Top of Provided records

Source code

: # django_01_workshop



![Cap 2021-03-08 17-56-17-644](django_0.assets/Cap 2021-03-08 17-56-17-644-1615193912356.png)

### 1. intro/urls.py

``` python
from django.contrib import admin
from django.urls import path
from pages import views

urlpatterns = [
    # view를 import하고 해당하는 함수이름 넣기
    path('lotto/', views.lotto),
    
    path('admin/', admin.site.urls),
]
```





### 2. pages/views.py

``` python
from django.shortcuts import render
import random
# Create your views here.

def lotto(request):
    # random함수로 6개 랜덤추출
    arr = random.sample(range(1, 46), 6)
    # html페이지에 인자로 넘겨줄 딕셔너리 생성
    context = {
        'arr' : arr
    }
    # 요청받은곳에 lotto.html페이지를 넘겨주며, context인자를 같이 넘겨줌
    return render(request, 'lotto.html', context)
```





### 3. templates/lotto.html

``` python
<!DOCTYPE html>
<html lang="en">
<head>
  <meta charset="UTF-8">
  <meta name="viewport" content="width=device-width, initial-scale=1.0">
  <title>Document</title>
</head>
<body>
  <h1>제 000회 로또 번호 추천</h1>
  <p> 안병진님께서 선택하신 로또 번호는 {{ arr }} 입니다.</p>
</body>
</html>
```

Bottom of Provided records

Look through the entries above. Extract each line with the word "urls".

### 1. intro/urls.py
from django.urls import path
    path('admin/', admin.site.urls),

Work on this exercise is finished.